* ABOUT THIS EXERCISE *
Out of all the lines below, count those with the word "mins". Give the number only.

[Plain-text document sources]
BEGIN

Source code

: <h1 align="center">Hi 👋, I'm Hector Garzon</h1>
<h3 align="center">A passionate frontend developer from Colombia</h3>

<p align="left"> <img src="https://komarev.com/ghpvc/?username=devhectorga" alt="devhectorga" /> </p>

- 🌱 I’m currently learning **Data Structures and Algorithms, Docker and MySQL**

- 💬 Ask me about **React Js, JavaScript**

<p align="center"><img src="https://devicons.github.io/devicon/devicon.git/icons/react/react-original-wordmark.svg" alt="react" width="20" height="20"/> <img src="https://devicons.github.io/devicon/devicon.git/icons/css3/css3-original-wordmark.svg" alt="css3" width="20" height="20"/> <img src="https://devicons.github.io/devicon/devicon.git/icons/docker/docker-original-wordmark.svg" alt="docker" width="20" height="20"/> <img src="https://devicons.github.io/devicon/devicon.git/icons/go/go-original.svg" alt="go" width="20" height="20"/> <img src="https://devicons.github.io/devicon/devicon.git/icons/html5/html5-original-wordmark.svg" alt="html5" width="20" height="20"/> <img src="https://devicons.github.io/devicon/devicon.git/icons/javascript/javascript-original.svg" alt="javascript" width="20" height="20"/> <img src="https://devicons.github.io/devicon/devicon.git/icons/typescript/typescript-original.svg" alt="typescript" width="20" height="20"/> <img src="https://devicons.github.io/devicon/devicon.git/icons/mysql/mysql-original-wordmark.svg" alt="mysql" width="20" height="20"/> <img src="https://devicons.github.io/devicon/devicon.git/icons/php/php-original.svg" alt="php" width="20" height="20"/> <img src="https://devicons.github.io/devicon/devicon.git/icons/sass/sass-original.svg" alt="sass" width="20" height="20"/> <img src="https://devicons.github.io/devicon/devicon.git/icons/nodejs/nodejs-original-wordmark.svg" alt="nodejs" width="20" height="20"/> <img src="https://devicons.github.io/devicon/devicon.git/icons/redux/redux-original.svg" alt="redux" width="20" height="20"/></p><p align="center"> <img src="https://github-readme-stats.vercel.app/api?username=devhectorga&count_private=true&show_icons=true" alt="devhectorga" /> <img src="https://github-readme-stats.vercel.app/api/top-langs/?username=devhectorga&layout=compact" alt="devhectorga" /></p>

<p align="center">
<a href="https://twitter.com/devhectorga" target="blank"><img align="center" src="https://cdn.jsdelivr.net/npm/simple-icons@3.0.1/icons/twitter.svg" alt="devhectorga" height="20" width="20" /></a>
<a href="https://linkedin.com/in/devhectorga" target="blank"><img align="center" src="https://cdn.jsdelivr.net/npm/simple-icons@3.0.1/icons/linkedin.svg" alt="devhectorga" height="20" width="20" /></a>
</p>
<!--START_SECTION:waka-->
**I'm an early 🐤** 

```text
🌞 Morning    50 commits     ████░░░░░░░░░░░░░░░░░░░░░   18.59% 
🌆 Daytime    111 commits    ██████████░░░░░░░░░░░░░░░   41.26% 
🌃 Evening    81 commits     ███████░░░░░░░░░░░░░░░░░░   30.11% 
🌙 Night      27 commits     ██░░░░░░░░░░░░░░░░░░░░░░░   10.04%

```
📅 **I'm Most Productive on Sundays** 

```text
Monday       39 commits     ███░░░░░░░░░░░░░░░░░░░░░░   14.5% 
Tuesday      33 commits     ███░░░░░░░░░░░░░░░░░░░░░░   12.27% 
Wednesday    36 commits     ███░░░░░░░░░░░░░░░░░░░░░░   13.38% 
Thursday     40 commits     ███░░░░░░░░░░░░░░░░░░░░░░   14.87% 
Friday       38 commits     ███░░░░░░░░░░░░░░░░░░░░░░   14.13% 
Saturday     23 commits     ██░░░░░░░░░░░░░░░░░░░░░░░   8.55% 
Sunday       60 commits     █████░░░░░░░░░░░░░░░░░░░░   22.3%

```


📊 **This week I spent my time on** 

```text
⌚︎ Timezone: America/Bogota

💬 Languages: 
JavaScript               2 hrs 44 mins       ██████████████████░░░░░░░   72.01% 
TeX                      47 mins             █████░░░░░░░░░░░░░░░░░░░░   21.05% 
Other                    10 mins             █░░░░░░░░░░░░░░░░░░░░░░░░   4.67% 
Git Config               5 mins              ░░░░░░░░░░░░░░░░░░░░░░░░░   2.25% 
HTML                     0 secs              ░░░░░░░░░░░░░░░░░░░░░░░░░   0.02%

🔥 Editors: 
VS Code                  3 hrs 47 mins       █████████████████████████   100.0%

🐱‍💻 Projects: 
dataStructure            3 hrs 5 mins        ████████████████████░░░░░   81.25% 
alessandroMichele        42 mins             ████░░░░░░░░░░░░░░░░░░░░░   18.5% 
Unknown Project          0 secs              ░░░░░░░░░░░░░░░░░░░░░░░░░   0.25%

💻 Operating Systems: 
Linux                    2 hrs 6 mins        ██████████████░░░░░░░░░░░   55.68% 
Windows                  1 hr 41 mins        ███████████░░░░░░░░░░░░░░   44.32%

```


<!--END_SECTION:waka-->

END

* EXERCISE SOLUTION *
9